Ralph Bellamy gets top billing here, but he doesn’t deserve it. I’m always stunned when, with a reasonably early feature motion picture like Before Midnight, the filmmakers are clearly exhausted with the genre.
Midnight‘s a big house mystery (enclosed setting, certain number of suspects) but the opening establishes the majority of the film is set sometime in the past. Bellamy’s character could have died of old age for all the audience knows, as there’s one guy telling another a story about this great mystery, which we then see.
The mystery seems like it might be an interesting one for a while, as Bellamy interrogates each suspect, one by one; it seems like he’s going to solve the case out based on the interviews, a unique film approach.
Instead, Bellamy amiably investigates in the standard mystery fashion, giving some of the supporting cast a little time to themselves. Unfortunately, the supporting cast is boring and–even at only an hour–the film feels way too long. Because of the structure, the suspects don’t have any subplots not related directly to the murder and, because he’s not really a character, Bellamy doesn’t get a love interest. It’s all about the mystery.
And the mystery isn’t bad, just not good enough to carry the entire hour.
Hillyer’s a rather indistinct director.
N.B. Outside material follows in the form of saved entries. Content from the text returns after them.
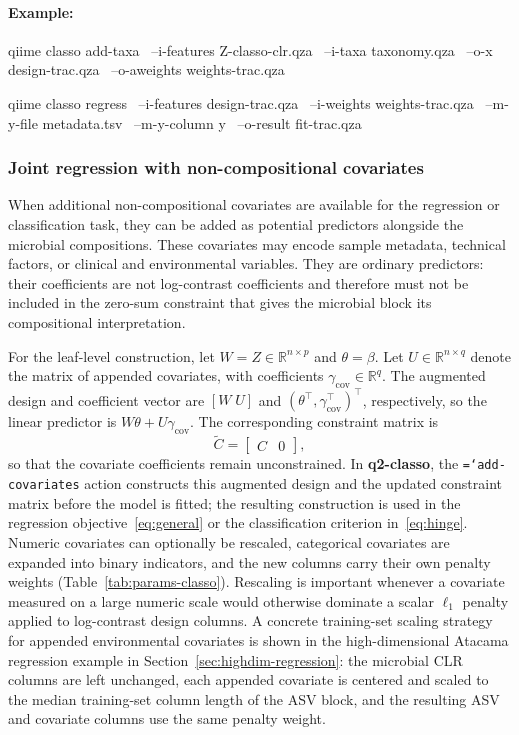 \documentclass[11pt,a4paper]{article}
\newcommand{\code}[1]{\allowbreak\texttt{\hyphenchar\font=`\-\relax #1}}
\newcommand{\pkg}[1]{\textbf{#1}}
\newcommand{\R}{\mathbb{R}}
\newcommand{\bbeta}{\beta}
\begin{document}
\paragraph{Example:} \mbox{}
\begin{PseudoCode}
qiime classo add-taxa \
    --i-features Z-classo-clr.qza \
    --i-taxa taxonomy.qza \
    --o-x design-trac.qza \
    --o-aweights weights-trac.qza

qiime classo regress \
    --i-features design-trac.qza \
    --i-weights weights-trac.qza \
    --m-y-file metadata.tsv \
    --m-y-column y \
    --o-result fit-trac.qza
\end{PseudoCode}

\subsubsection{Joint regression with non-compositional covariates}
When additional non-compositional covariates are available for the regression or
classification task, they can be added as potential predictors alongside the
microbial compositions. These covariates may encode sample metadata,
technical factors, or clinical and environmental variables. They are ordinary
predictors: their coefficients are not log-contrast coefficients and therefore
must not be included in the zero-sum constraint that gives the microbial block
its compositional interpretation.

For the leaf-level construction, let $W=Z\in\R^{n\times p}$ and
$\theta=\bbeta$. Let $U\in\R^{n\times q}$ denote the matrix of appended
covariates, with coefficients $\gamma_{\mathrm{cov}}\in\R^q$. The augmented
design and coefficient vector are $[W\;U]$ and
$(\theta^\top,\gamma_{\mathrm{cov}}^\top)^\top$, respectively, so the linear
predictor is $W\theta+U\gamma_{\mathrm{cov}}$. The corresponding constraint
matrix is
\begin{equation}
\widetilde C = \begin{bmatrix} C & 0 \end{bmatrix},
\end{equation}
so that the covariate coefficients remain unconstrained. In \pkg{q2-classo}, the
\code{add-covariates} action constructs this augmented design and the updated
constraint matrix before the model is fitted; the resulting construction is used
in the regression objective~\eqref{eq:general} or the classification criterion
in~\eqref{eq:hinge}. Numeric covariates can optionally
be rescaled, categorical covariates are expanded into binary indicators, and the
new columns carry their own penalty weights (Table~\ref{tab:params-classo}).
Rescaling is important whenever a covariate measured on a large numeric scale
would otherwise dominate a scalar $\ell_1$ penalty applied to log-contrast design
columns. A concrete training-set scaling strategy for appended environmental
covariates is shown in the high-dimensional Atacama regression example in
Section~\ref{sec:highdim-regression}: the microbial CLR columns are left
unchanged, each appended covariate is centered and scaled to the median
training-set column length of the ASV block, and the resulting ASV and covariate
columns use the same penalty weight.
\end{document}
I don’t remember a single well-directed moment in the film (but no badly directed ones either).
Good performances from June Collyer, Claude Gillingwater, Betty Blythe and Otto Yamaoka help a lot.
Directed by Lambert Hillyer; written by Robert Quigley; director of photography, John Stumar; edited by Otto Meyer; released by Columbia Pictures.
Starring Ralph Bellamy (Inspector Steve Trent), June Collyer (Janet Holt), Claude Gillingwater (John Fry), Bradley Page (Howard B. Smith), Betty Blythe (Mavis Fry), Arthur Pierson (Doctor David R. Marsh), George Cooper (Stubby), William Jeffrey (Edward Arnold), Joseph Crehan (Captain Frank Flynn) and Otto Yamaoka (Kono).